Presto e bene non conviene, recita un antico adagio. Applicato al mondo del lavoro, questo principio si traduce nella convinzione che più tempo si impiega per svolgere un dato compito, più questo è difficile o viene eseguito meglio. Ed è un errore: il management è purtroppo un’altra cosa…
Partiamo da un esempio concreto. Di fronte a un problema da risolvere, cos’è che conta di più? Il tempo o la competenza e la capacità di inventarmi dei metodi, modelli e strumenti per risolverlo? La risposta è scontata. Il punto è che il lavoro viene valorizzato in base al tempo impiegato, per cui, invertendo la logica, più si è incompetenti e più si vale. O no?
Il paradosso dell’incompetenza dalla A alla Z
Stando così le cose, un manager e i suoi collaboratori sono disincentivati a migliorarsi e a sperimentare nuove soluzioni per svolgere prima e meglio le rispettive mansioni. Il che, nel lungo termine, si traduce nell’improduttività delle risorse. Insomma, il discorso si riduce all’antica questione della quantità versus qualità.
In un mondo ideale è la competenza che viene premiata, e l’efficienza va a vantaggio – anziché a discapito – del dipendente: prima un certo lavoro viene portato a termine, più viene apprezzato, con l’eventuale tempo extra che potrà essere speso per attività, iniziative o progetti di interesse per sé e/o per l’azienda. Invece, purtroppo, in molti ambienti di lavoro si continua a seguire una logica distorta: se tizio è troppo veloce a eseguire un compito, il datore si rammarica al pensiero che gli sta pagando del tempo improduttivo.

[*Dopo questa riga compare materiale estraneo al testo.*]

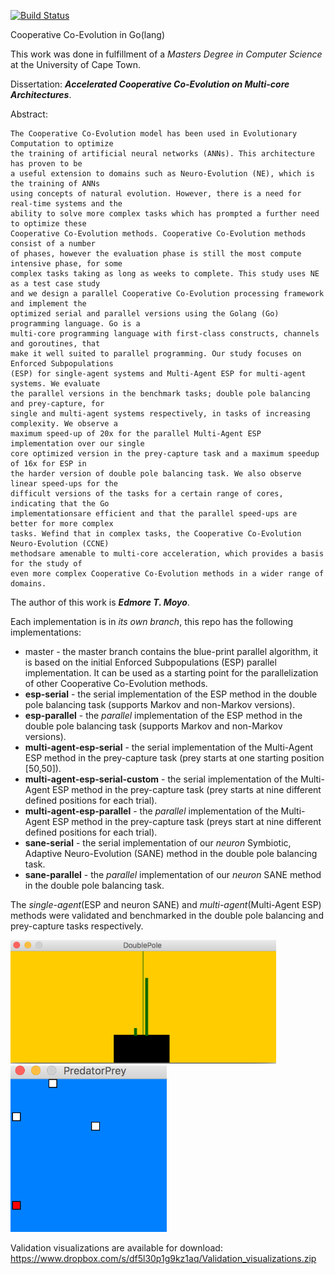 [![Build Status](https://travis-ci.com/edmore/cooperative-coevolution.svg?token=qCqiUCDFN1395pnZuyJY&branch=master)](https://magnum.travis-ci.com/edmore/cooperative-coevolution)

Cooperative Co-Evolution in Go(lang)

This work was done in fulfillment of a _Masters Degree in Computer Science_ at the University of Cape Town.

Dissertation: **_Accelerated Cooperative Co-Evolution on Multi-core Architectures_**.

Abstract:

```
The Cooperative Co-Evolution model has been used in Evolutionary Computation to optimize
the training of artificial neural networks (ANNs). This architecture has proven to be
a useful extension to domains such as Neuro-Evolution (NE), which is the training of ANNs
using concepts of natural evolution. However, there is a need for real-time systems and the
ability to solve more complex tasks which has prompted a further need to optimize these
Cooperative Co-Evolution methods. Cooperative Co-Evolution methods consist of a number
of phases, however the evaluation phase is still the most compute intensive phase, for some
complex tasks taking as long as weeks to complete. This study uses NE as a test case study
and we design a parallel Cooperative Co-Evolution processing framework and implement the
optimized serial and parallel versions using the Golang (Go) programming language. Go is a
multi-core programming language with first-class constructs, channels and goroutines, that
make it well suited to parallel programming. Our study focuses on Enforced Subpopulations
(ESP) for single-agent systems and Multi-Agent ESP for multi-agent systems. We evaluate
the parallel versions in the benchmark tasks; double pole balancing and prey-capture, for
single and multi-agent systems respectively, in tasks of increasing complexity. We observe a
maximum speed-up of 20x for the parallel Multi-Agent ESP implementation over our single
core optimized version in the prey-capture task and a maximum speedup of 16x for ESP in
the harder version of double pole balancing task. We also observe linear speed-ups for the
difficult versions of the tasks for a certain range of cores, indicating that the Go
implementationsare efficient and that the parallel speed-ups are better for more complex
tasks. Wefind that in complex tasks, the Cooperative Co-Evolution Neuro-Evolution (CCNE)
methodsare amenable to multi-core acceleration, which provides a basis for the study of
even more complex Cooperative Co-Evolution methods in a wider range of domains.
```

The author of this work is **_Edmore T. Moyo_**.

Each implementation is in _its own branch_, this repo has the following implementations:

- master - the master branch contains the blue-print parallel algorithm, it is based on the initial Enforced Subpopulations (ESP) parallel implementation. It can be used as a starting point for the parallelization of other Cooperative Co-Evolution methods.
- **esp-serial** - the serial implementation of the ESP method in the double pole balancing task (supports Markov and non-Markov versions).
- **esp-parallel** - the _parallel_ implementation of the ESP method in the double pole balancing task  (supports Markov and non-Markov versions).
-  **multi-agent-esp-serial** - the serial implementation of the Multi-Agent ESP method in the prey-capture task (prey starts at one starting position [50,50]).
- **multi-agent-esp-serial-custom** - the serial implementation of the Multi-Agent ESP method in the prey-capture task (prey starts at nine different defined positions for each trial).
- **multi-agent-esp-parallel** - the _parallel_ implementation of the Multi-Agent ESP method in the prey-capture task (preys start at nine different defined positions for each trial).
- **sane-serial** - the serial implementation of our _neuron_ Symbiotic, Adaptive Neuro-Evolution (SANE) method in the double pole balancing task.
- **sane-parallel** - the _parallel_ implementation of our _neuron_ SANE method in the double pole balancing task.


The _single-agent_(ESP and neuron SANE) and _multi-agent_(Multi-Agent ESP) methods were validated and benchmarked in the double pole balancing and prey-capture tasks respectively.

<img src="validation_screenshots/validation_esp_serial_2a_cartpole.png" width="425"/> <img src="validation_screenshots/validation_pursuit_evasion.png" width="250"/>

Validation visualizations are available for download: https://www.dropbox.com/s/df5l30p1g9kz1aq/Validation_visualizations.zip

Occorre una nuova visione per essere all’altezza delle sfide che ci attendono nel breve, medio e lungo termine. Dobbiamo metterci in testa che il compenso della nostra competenza, in realtà, è sempre il tempo – e cioè quanto di più prezioso abbiamo nella nostra vita. Più competenza uguale più tempo da poter investire per sé e per gli altri, secondo un meccanismo win-win. Con il datore di lavoro che, lungi dall’essere penalizzato, ha tutto da guadagnarci. Sarà difficile scardinare una mentalità tanto sbagliata quanto radicata nel mondo del lavoro italiano e delle aziende in particolare. Ma siamo fiduciosi che ciò potrà accadere.